▶ **Data extracted from a collection**

== == ==

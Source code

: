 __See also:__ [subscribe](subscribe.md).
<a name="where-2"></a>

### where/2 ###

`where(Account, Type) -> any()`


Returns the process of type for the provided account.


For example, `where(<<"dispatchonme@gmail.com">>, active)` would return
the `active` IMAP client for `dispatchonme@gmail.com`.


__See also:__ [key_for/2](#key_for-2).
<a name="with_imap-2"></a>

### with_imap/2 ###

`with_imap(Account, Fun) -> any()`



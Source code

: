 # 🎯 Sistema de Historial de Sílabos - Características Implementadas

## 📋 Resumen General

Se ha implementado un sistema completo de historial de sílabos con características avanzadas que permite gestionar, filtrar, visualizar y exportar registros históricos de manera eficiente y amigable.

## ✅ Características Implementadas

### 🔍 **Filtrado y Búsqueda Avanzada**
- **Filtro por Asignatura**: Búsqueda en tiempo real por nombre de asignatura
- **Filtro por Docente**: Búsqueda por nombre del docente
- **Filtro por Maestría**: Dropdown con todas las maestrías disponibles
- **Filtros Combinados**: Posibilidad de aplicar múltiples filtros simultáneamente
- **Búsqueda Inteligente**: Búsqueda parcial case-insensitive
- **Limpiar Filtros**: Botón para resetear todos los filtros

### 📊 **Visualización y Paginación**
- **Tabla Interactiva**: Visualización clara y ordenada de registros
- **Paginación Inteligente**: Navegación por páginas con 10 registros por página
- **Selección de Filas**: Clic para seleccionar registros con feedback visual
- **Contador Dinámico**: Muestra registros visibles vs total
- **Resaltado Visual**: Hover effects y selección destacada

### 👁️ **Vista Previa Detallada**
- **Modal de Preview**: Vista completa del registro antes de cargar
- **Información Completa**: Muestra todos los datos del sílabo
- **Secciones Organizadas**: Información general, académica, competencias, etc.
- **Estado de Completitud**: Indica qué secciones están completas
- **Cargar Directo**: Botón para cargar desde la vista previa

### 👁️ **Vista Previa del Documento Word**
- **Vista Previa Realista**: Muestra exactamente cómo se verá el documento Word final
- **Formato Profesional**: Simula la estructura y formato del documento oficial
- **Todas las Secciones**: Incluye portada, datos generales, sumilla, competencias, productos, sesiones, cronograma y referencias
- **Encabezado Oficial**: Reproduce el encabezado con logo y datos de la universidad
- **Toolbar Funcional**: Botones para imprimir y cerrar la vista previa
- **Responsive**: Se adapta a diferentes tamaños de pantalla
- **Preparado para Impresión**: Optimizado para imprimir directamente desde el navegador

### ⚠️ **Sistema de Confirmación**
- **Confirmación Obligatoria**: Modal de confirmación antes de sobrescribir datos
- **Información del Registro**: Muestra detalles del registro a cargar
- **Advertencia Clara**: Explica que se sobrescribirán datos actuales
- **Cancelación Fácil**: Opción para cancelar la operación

== == ==

Keeping every character as it is, restate the lines above that run from the line with "- **Todas las" through the line with "- **Responsive**: Se", both included, and nothing else.

▶ **Exercise solution**
- **Todas las Secciones**: Incluye portada, datos generales, sumilla, competencias, productos, sesiones, cronograma y referencias
- **Encabezado Oficial**: Reproduce el encabezado con logo y datos de la universidad
- **Toolbar Funcional**: Botones para imprimir y cerrar la vista previa
- **Responsive**: Se adapta a diferentes tamaños de pantalla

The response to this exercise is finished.